Plusieurs fois, ma mère est montée au maquis rendre visite à mon père. Un jeune adolescent de 13 ans, Ahmed Djaâder l’accompagnait ; il était vendeur de petit-lait et ne pouvait attirer l’attention. A Cherchell, il n’y avait plus de responsable politico-militaire. Dénoncés, ils ont rejoint le maquis. Or, la présence d’un responsable en ville était d’une importance capitale pour assurer les liaisons, tracer le maillage de la cité, créer des relais, transmettre les renseignements ; s’occuper de l’intendance et ravitailler le maquis etc. Si Ahmed Ghebalou rencontre El Hadj et lui propose de nommer Zoulikha son épouse, responsable politico-militaire à Cherchell.

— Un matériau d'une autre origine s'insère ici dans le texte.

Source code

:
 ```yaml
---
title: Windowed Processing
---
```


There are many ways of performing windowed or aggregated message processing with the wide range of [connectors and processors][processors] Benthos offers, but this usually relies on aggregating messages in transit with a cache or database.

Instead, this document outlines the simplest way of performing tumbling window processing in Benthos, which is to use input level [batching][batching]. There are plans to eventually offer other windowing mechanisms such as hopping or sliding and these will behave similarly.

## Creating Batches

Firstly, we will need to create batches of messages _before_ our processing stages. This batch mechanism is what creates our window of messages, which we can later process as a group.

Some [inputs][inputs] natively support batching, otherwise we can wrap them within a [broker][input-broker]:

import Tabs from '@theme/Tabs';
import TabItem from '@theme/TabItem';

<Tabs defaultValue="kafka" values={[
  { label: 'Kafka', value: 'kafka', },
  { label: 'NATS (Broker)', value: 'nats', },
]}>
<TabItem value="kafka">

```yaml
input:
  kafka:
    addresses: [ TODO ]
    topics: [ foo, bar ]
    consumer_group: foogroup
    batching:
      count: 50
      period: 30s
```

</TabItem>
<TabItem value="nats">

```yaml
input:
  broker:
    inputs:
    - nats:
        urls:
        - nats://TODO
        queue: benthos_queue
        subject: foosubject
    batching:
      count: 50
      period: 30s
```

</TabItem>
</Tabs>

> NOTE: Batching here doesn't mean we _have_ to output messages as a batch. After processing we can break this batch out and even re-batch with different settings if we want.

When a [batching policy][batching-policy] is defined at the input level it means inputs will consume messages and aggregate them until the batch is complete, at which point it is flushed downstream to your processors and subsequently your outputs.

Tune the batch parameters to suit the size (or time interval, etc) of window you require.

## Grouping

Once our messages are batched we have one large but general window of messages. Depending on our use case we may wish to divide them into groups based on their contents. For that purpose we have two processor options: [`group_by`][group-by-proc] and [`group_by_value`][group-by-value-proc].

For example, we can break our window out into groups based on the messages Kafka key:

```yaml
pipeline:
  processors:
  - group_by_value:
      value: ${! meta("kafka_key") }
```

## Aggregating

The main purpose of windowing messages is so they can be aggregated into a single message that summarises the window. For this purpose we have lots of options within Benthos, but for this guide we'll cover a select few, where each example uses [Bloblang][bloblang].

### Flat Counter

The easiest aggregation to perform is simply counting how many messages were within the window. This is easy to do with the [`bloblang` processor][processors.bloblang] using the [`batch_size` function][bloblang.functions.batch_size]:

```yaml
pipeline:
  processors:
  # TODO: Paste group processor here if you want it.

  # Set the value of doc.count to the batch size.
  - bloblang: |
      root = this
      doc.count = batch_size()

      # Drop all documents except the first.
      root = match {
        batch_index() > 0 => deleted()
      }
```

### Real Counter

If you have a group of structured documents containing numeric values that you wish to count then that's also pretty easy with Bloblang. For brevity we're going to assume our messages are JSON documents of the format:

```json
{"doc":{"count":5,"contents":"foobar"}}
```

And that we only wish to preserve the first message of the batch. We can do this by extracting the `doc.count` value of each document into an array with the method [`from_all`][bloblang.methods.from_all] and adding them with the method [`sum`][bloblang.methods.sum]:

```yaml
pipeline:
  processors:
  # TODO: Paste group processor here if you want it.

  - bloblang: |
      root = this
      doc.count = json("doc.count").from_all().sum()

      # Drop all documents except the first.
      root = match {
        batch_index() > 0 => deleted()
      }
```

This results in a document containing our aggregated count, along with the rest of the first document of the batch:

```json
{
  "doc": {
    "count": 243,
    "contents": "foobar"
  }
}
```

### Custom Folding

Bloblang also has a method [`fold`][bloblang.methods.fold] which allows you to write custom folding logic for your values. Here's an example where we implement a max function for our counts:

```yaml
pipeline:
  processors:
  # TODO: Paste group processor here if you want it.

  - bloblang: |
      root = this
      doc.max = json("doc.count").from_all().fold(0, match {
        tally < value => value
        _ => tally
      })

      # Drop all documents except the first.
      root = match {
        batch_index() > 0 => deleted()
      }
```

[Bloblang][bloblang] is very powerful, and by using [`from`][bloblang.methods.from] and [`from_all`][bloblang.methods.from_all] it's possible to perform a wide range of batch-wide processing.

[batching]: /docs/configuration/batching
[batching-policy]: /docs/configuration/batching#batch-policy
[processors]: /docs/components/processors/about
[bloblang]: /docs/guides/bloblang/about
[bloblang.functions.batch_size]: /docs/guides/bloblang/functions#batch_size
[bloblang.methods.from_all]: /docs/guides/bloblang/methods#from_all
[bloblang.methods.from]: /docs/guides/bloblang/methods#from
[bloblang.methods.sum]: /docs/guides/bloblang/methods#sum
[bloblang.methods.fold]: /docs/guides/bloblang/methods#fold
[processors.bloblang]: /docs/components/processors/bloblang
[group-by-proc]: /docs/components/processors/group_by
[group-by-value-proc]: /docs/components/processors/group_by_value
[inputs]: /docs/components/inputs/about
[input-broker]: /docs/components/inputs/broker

« Ya el Hadj ! lui dit-il, il n’y a plus de responsables à Cherchell, il n’y a plus d’homme ! Nous n’avons plus de contacts ! Deux personnes contactées ont refusé d’assumer la responsabilité ! Et si on désignait La Zoulikha ? L’ennemi ne la soupçonnerait pas ? » C’est ainsi que ma mère fut désignée.
Zoulikha Oudaî est nommée responsable politico-militaire à Cherchell par Ahmed Ghebalou.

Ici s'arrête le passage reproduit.